──────── Supplied records ────────
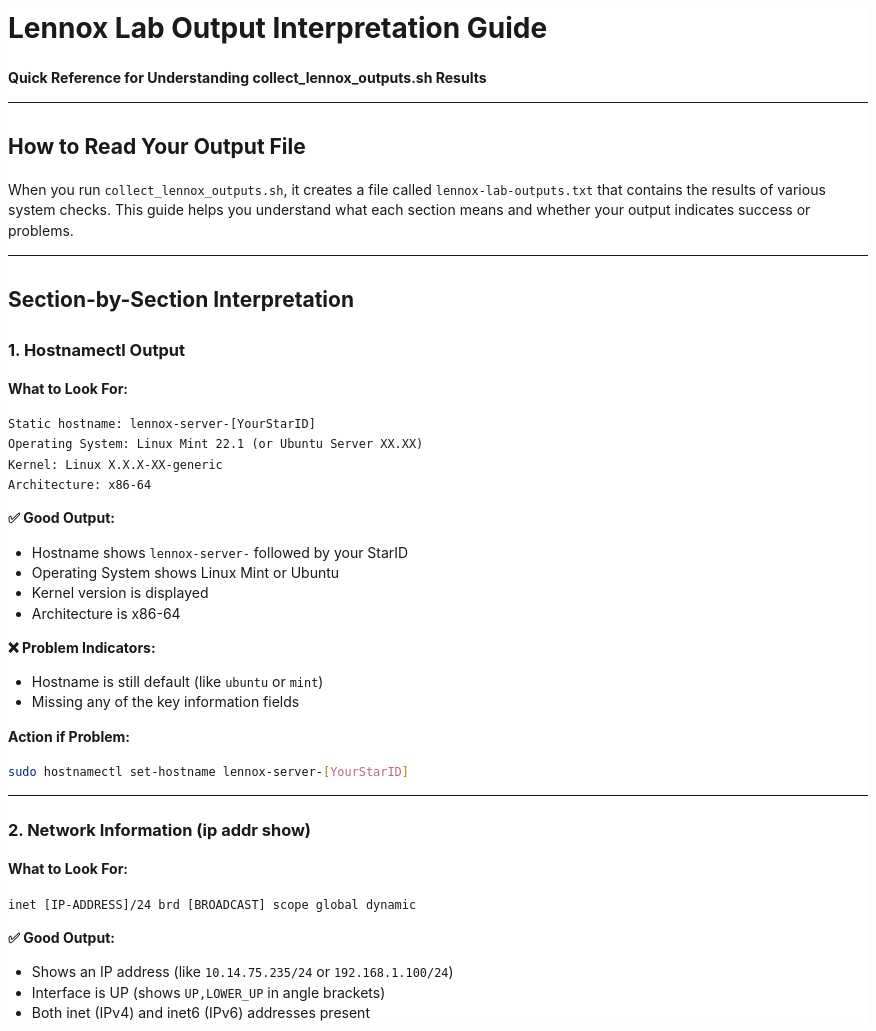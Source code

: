 # Lennox Lab Output Interpretation Guide

**Quick Reference for Understanding collect_lennox_outputs.sh Results**

---

## How to Read Your Output File

When you run `collect_lennox_outputs.sh`, it creates a file called `lennox-lab-outputs.txt` that contains the results of various system checks. This guide helps you understand what each section means and whether your output indicates success or problems.

---

## Section-by-Section Interpretation

### 1. Hostnamectl Output

**What to Look For:**
```
Static hostname: lennox-server-[YourStarID]
Operating System: Linux Mint 22.1 (or Ubuntu Server XX.XX)
Kernel: Linux X.X.X-XX-generic
Architecture: x86-64
```

**✅ Good Output:**
- Hostname shows `lennox-server-` followed by your StarID
- Operating System shows Linux Mint or Ubuntu
- Kernel version is displayed
- Architecture is x86-64

**❌ Problem Indicators:**
- Hostname is still default (like `ubuntu` or `mint`)
- Missing any of the key information fields

**Action if Problem:**
```bash
sudo hostnamectl set-hostname lennox-server-[YourStarID]
```

---

### 2. Network Information (ip addr show)

**What to Look For:**
```
inet [IP-ADDRESS]/24 brd [BROADCAST] scope global dynamic
```

**✅ Good Output:**
- Shows an IP address (like `10.14.75.235/24` or `192.168.1.100/24`)
- Interface is UP (shows `UP,LOWER_UP` in angle brackets)
- Both inet (IPv4) and inet6 (IPv6) addresses present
────────
Task instructions: The answer is the line with "- Architecture is x86-64" plus every line after it to the last line of the entries above, copied exactly and with no other lines.

Output below:
- Architecture is x86-64

**❌ Problem Indicators:**
- Hostname is still default (like `ubuntu` or `mint`)
- Missing any of the key information fields

**Action if Problem:**
```bash
sudo hostnamectl set-hostname lennox-server-[YourStarID]
```

---

### 2. Network Information (ip addr show)

**What to Look For:**
```
inet [IP-ADDRESS]/24 brd [BROADCAST] scope global dynamic
```

**✅ Good Output:**
- Shows an IP address (like `10.14.75.235/24` or `192.168.1.100/24`)
- Interface is UP (shows `UP,LOWER_UP` in angle brackets)
- Both inet (IPv4) and inet6 (IPv6) addresses present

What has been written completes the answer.